Directions: For the word "problemas", count the lines of the data that include it and give only the total.
■ ■ ■ ■ ■ ■ ■
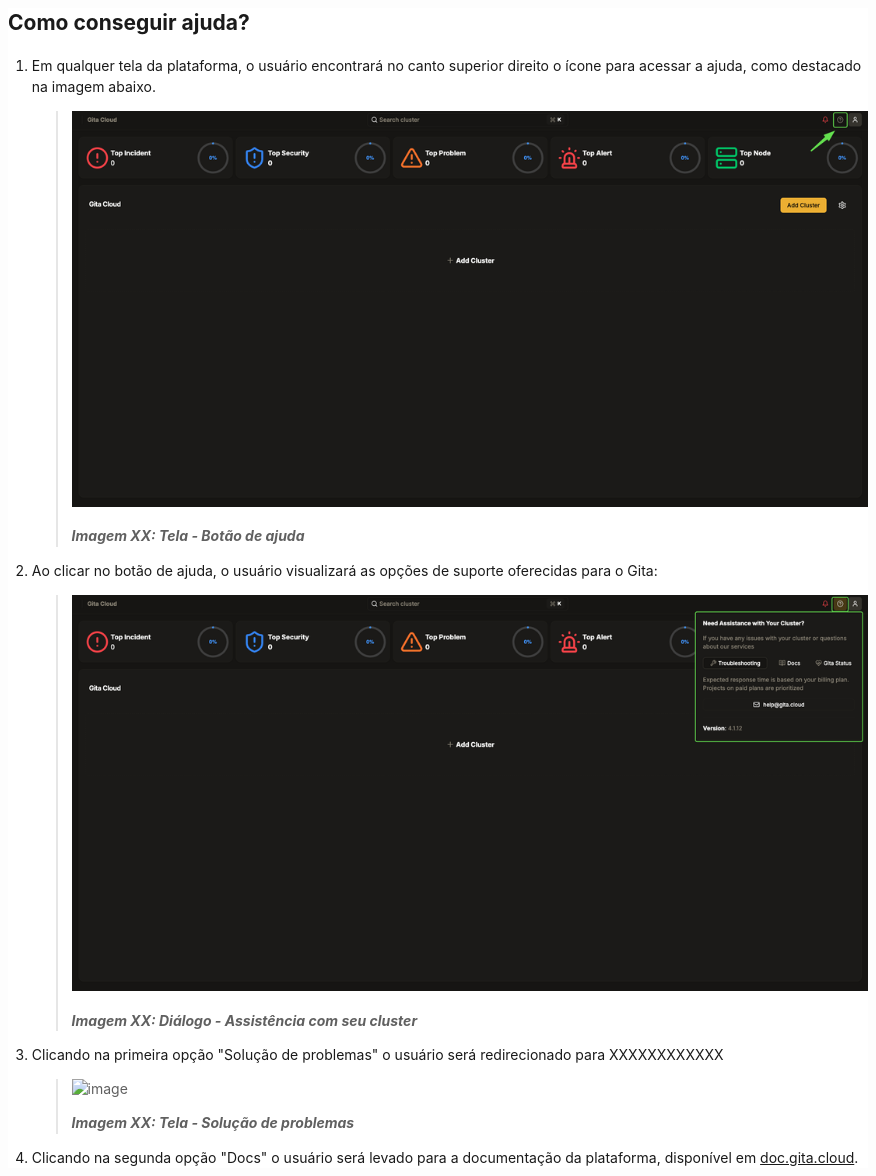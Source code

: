 ## Como conseguir ajuda?

1. Em qualquer tela da plataforma, o usuário encontrará no canto superior direito o ícone para acessar a ajuda, como destacado na imagem abaixo.
    > ![image](./images/image019.png)
    >
    > ***Imagem XX: Tela - Botão de ajuda***
2. Ao clicar no botão de ajuda, o usuário visualizará as opções de suporte oferecidas para o Gita:
    > ![image](./images/image020.png)
    >
    > ***Imagem XX: Diálogo - Assistência com seu cluster***
3. Clicando na primeira opção "Solução de problemas" o usuário será redirecionado para XXXXXXXXXXXX
    > ![image](./images/image021.png)
    >
    > ***Imagem XX: Tela - Solução de problemas***
4. Clicando na segunda opção "Docs" o usuário será levado para a documentação da plataforma, disponível em [doc.gita.cloud](https://doc.gita.cloud/).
■ ■ ■ ■ ■ ■ ■
Written answer: 2